Animation is a broad category that includes works made in a variety of methods and styles. Leisure employs cell style animation, Harvie Krumpet is made using the method of stop-motion claymation and Happy Feet features computer generated 3D animation.
Animation in the Silent Era 1910s-1920s
Pat Sullivan, Felix the Cat Cartoon Strips. Courtesy of the State Library of NSW: pxd946.
Newspaper cartoonist Harry Julius is recognised as Australia's first animator (see Developing Animation 2: Australia). He produced the Cartoons of the Moment series which commented on topical events and newsreels of the time (watch a clip from Cartoons of the Moment –The War Zoo 1915).
One of the most popular animated characters from the silent era was Felix the Cat. Felix cartoons were made in the United States, but were produced by the Australian Pat Sullivan. Felix and his surreal antics were wildly popular during the 1920s (watch the Felix cartoon All Balled Up). However with the introduction of sound to the cinema, the silent Felix's popularity fell and was overtaken by more vocal characters such as Disney's Mickey Mouse (follow the links to watch Mickey Mouse's first sound cartoon Steamboat Willie).
Animation in the Sound Era 1940s-1950s
Eric Porter Productions, Aeroplane Fruit Jellies Advertisement Bertie the Aeroplane, 1942. Courtesy of the National Film and Sound Archive.
In the sound era, animation production was dominated by Warner Bros and Disney studios. The expense and labour intensiveness of making animation meant that many more animations were imported into Australia than produced locally (see Developing Animation 2: Australia). However there were some notable animators that persevered despite the difficulty.

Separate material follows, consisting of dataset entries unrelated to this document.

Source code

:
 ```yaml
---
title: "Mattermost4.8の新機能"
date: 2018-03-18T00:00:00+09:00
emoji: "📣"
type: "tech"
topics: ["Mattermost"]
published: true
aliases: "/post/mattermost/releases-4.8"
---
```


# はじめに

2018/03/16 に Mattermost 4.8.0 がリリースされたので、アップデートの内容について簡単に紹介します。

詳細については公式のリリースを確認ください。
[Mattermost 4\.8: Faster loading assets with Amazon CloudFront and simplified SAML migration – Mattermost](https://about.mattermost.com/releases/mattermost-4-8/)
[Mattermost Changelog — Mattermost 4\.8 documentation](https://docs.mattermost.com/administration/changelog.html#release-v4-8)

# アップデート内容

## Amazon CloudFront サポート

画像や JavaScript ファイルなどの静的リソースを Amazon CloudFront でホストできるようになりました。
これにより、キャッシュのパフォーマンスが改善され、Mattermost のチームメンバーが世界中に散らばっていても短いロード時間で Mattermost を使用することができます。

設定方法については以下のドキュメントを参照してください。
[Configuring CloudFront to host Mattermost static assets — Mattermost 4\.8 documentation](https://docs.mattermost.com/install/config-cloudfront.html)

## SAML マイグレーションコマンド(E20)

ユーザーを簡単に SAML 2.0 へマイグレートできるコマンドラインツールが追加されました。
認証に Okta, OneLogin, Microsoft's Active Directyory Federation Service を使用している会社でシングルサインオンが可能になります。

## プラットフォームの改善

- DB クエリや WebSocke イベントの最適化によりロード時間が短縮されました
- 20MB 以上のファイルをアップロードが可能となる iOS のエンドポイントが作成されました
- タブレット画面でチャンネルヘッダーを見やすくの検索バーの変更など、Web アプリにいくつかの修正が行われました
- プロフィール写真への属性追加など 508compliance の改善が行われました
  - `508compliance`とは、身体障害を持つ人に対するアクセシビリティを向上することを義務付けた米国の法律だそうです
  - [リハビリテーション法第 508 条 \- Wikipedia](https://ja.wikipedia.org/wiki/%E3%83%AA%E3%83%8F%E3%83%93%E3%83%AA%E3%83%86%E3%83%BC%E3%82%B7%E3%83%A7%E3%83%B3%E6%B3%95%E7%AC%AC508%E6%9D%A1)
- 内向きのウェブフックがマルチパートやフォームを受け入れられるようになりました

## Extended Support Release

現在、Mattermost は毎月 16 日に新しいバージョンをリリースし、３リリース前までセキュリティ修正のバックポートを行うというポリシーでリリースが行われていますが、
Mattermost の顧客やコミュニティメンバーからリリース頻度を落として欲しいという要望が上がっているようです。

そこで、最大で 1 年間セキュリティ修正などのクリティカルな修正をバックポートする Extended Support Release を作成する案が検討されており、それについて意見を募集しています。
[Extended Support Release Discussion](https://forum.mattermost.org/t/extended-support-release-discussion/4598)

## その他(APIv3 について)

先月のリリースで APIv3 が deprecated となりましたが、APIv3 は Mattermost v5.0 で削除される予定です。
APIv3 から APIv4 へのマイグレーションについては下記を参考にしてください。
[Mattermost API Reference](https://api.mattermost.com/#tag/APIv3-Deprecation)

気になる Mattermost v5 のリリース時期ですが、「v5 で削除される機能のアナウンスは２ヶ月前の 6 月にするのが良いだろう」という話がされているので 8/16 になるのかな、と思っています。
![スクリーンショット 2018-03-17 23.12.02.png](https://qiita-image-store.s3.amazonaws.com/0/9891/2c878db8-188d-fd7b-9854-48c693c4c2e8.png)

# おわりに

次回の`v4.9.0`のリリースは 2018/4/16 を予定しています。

Eric Porter, an AFI award winner (PDF 30KB), produced many animated works during this period. His production company made a number of animated shorts not - unlike those of Warner Bros such as the theatrical cartoon Bimbo's Auto in 1954. He is also responsible for iconic Aeroplane Jelly Advertisements, including the 1942 Bertie the Aeroplane.
Television animation 1950s-1970s
Air Programs International, King Arthur and the Square Knights of the Round Table, 1972. Courtesy of the National Film and Sound Archive.
In the late 1950's television was introduced in Australia. It wasn't long before TV became the principal medium of animation. The new genre of 'Saturday Morning Cartoons' was dominated by the US production company Hanna Barbera. Australian animators contributed to various Hanna Barbera cartoons as the company had a production company in Sydney (see Developing Animation 2: Australia).
The Australian Broadcasting Corporation (ABC) has long been a supporter of children's programming. This has included broadcasting and assisting to produce various animated programs. ABC's Kindergarten Playtime (1959) was Australia's first children's education program and one of the first programs to feature animation. Continuing their pioneering role, the ABC screened the Australian stop motion animation, Wambidgee, in 1962. The black and white series followed the adventures of an Aboriginal boy and his tribe.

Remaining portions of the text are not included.